From the records below, please return each line that holds the word "figsize".

Start of RECORD SET

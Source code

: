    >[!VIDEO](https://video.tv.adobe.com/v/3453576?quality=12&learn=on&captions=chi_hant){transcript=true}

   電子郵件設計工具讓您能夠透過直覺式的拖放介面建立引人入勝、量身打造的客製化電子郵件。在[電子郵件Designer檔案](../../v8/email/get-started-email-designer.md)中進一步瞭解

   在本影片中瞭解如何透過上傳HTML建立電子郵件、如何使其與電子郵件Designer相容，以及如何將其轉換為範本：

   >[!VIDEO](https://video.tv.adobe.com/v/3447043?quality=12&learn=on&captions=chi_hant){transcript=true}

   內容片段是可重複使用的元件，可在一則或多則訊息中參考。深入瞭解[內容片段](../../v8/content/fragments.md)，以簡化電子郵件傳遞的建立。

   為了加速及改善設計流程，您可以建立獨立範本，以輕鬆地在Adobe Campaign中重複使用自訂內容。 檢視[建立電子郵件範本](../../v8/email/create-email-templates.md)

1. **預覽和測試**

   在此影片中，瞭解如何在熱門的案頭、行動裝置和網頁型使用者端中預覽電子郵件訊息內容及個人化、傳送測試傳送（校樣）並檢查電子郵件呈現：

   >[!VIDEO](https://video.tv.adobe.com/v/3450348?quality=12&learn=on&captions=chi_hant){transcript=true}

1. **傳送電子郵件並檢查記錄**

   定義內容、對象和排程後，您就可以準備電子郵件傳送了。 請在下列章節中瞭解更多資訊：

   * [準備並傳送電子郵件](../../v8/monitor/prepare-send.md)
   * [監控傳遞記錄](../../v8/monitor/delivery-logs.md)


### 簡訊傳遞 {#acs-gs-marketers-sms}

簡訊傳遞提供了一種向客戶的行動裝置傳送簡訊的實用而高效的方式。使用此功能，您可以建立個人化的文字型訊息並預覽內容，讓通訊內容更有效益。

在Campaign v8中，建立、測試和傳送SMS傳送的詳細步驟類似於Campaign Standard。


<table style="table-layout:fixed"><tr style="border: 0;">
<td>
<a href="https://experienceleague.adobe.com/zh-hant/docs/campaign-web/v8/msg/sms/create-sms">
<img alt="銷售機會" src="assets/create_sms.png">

End of RECORD SET
Start of RECORD SET

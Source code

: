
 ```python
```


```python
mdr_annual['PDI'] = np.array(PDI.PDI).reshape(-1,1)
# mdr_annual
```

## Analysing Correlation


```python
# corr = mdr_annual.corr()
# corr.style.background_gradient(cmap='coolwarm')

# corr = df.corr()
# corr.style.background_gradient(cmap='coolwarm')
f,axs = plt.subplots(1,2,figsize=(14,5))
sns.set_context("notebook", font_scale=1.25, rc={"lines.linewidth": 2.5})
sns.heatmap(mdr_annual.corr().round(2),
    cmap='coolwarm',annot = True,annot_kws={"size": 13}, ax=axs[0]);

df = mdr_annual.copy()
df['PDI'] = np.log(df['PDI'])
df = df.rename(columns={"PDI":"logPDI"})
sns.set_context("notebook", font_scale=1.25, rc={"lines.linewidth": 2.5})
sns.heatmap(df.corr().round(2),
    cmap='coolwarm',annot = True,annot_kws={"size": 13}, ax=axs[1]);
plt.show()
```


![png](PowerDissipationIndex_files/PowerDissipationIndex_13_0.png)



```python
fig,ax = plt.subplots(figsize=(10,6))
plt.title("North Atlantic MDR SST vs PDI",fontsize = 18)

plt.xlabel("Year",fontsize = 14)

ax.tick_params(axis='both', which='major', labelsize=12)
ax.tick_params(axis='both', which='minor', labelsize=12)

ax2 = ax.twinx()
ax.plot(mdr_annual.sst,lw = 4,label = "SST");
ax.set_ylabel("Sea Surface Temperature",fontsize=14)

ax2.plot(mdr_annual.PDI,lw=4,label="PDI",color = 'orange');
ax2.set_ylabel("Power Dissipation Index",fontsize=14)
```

End of RECORD SET
Start of RECORD SET

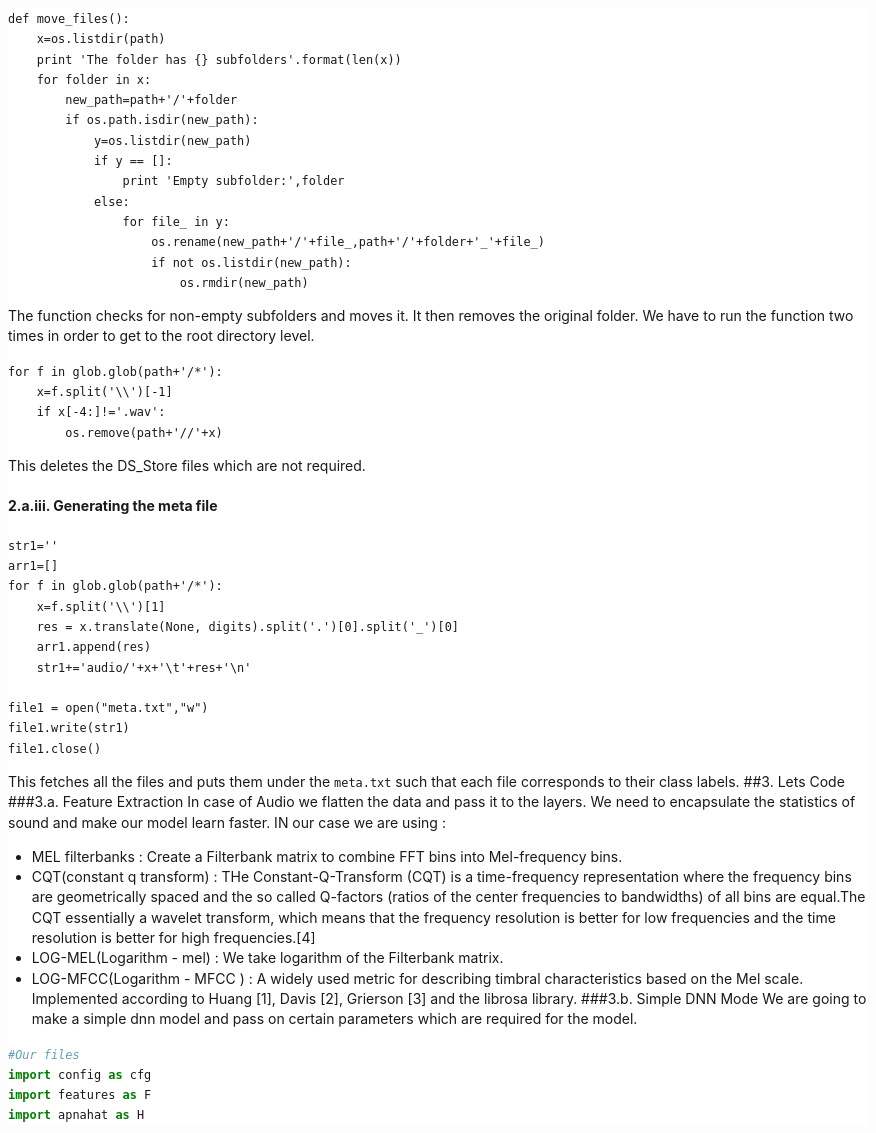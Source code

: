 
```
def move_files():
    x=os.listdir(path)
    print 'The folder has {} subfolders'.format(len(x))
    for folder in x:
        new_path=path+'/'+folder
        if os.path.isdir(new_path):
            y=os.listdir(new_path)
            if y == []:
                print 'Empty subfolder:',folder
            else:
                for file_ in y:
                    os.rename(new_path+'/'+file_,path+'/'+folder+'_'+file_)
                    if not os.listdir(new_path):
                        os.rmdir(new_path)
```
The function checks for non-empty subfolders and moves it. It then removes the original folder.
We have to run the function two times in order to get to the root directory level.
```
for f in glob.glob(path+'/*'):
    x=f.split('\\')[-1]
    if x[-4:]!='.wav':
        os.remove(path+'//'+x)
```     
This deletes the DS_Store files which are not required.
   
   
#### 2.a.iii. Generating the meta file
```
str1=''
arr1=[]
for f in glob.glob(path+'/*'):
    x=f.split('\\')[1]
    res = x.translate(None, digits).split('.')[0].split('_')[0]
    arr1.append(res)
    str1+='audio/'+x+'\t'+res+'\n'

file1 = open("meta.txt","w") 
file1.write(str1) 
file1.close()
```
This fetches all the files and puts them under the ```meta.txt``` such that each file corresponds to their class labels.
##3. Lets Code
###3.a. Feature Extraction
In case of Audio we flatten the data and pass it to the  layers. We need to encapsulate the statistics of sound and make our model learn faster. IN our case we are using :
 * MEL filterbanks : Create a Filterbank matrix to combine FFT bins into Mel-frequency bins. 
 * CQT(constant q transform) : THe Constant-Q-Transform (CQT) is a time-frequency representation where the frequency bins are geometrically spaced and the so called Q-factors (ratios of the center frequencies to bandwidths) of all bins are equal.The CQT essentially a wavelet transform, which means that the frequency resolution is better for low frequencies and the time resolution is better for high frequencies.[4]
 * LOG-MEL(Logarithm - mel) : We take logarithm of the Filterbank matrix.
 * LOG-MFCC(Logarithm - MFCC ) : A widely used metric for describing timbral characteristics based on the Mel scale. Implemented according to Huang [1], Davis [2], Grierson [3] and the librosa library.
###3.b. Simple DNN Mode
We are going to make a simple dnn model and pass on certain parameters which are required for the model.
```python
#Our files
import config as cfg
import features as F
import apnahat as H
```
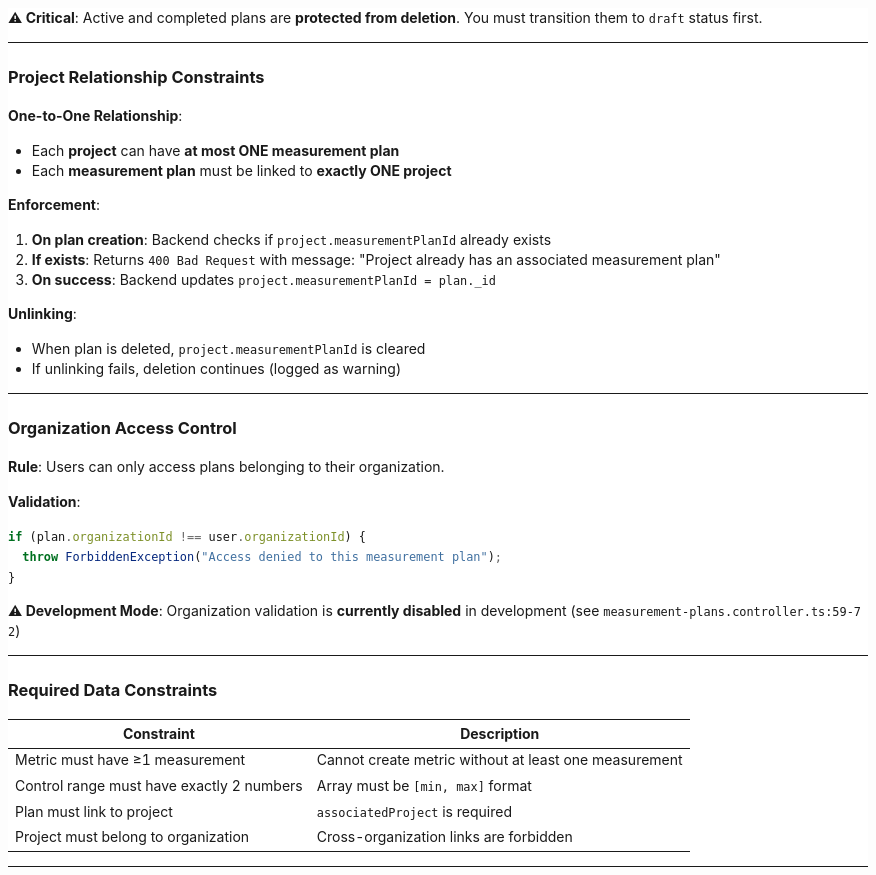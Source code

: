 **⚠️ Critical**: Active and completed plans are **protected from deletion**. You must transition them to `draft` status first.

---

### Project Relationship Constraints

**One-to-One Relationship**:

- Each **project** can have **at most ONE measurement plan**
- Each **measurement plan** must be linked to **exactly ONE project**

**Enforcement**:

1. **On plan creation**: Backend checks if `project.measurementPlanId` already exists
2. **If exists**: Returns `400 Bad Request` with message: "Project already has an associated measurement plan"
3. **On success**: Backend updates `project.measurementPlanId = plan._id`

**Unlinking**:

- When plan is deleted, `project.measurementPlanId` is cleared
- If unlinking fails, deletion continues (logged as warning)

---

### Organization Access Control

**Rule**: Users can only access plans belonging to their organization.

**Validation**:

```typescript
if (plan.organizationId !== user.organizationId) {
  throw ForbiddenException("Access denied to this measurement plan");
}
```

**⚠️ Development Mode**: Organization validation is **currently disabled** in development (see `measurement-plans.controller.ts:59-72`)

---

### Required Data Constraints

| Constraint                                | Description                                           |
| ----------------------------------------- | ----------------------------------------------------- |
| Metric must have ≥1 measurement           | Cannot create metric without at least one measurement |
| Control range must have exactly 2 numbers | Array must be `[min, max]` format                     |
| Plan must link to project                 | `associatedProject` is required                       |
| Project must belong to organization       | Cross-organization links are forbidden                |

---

End of RECORD SET

● EXPECTED OUTPUT
f,axs = plt.subplots(1,2,figsize=(14,5))
fig,ax = plt.subplots(figsize=(10,6))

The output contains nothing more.